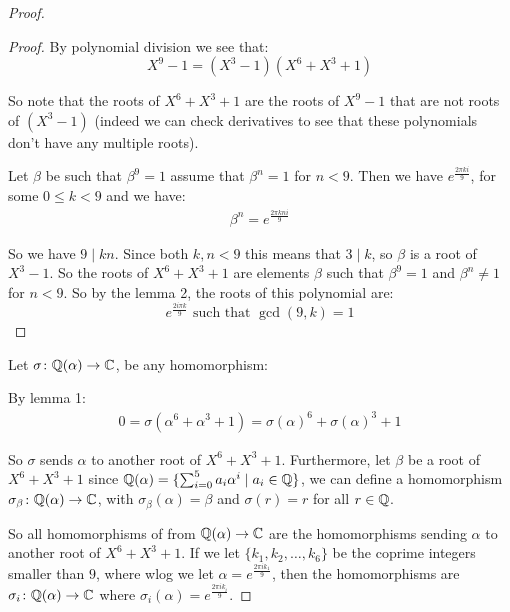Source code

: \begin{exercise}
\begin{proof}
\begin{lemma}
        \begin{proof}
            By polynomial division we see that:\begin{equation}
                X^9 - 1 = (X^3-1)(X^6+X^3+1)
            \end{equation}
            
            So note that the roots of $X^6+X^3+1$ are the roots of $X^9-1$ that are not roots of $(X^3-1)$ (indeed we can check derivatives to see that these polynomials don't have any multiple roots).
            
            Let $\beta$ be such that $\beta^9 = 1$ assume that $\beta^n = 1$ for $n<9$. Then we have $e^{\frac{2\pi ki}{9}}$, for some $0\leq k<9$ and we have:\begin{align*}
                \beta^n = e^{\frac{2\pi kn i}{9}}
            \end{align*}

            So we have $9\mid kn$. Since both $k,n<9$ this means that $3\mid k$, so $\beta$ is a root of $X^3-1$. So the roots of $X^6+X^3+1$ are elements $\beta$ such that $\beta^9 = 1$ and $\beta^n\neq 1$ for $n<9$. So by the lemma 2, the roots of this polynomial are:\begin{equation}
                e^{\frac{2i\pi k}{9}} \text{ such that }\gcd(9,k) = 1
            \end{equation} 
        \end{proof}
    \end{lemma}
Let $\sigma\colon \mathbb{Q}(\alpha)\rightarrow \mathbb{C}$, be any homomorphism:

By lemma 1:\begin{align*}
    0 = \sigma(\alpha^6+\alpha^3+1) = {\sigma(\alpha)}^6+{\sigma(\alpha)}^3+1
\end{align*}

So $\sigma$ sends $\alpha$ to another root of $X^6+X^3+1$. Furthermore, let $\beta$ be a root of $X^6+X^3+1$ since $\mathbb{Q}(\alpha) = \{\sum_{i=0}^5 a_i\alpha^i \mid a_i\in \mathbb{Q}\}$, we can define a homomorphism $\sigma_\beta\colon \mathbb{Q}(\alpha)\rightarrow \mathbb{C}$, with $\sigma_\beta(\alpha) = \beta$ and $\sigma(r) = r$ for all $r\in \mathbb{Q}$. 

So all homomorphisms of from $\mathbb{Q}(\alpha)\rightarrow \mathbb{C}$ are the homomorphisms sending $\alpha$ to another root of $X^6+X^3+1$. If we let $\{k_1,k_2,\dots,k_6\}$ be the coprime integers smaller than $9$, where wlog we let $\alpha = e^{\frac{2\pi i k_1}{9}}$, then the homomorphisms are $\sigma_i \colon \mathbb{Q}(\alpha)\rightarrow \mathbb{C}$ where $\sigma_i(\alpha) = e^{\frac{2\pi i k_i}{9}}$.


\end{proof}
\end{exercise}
# # # #
Activity>
One stretch of the lines above is wanted, from the line that contains "So note that" through the line that contains "Let $\beta$ be such". Output it exactly.

Your response>
            So note that the roots of $X^6+X^3+1$ are the roots of $X^9-1$ that are not roots of $(X^3-1)$ (indeed we can check derivatives to see that these polynomials don't have any multiple roots).
            
            Let $\beta$ be such that $\beta^9 = 1$ assume that $\beta^n = 1$ for $n<9$. Then we have $e^{\frac{2\pi ki}{9}}$, for some $0\leq k<9$ and we have:\begin{align*}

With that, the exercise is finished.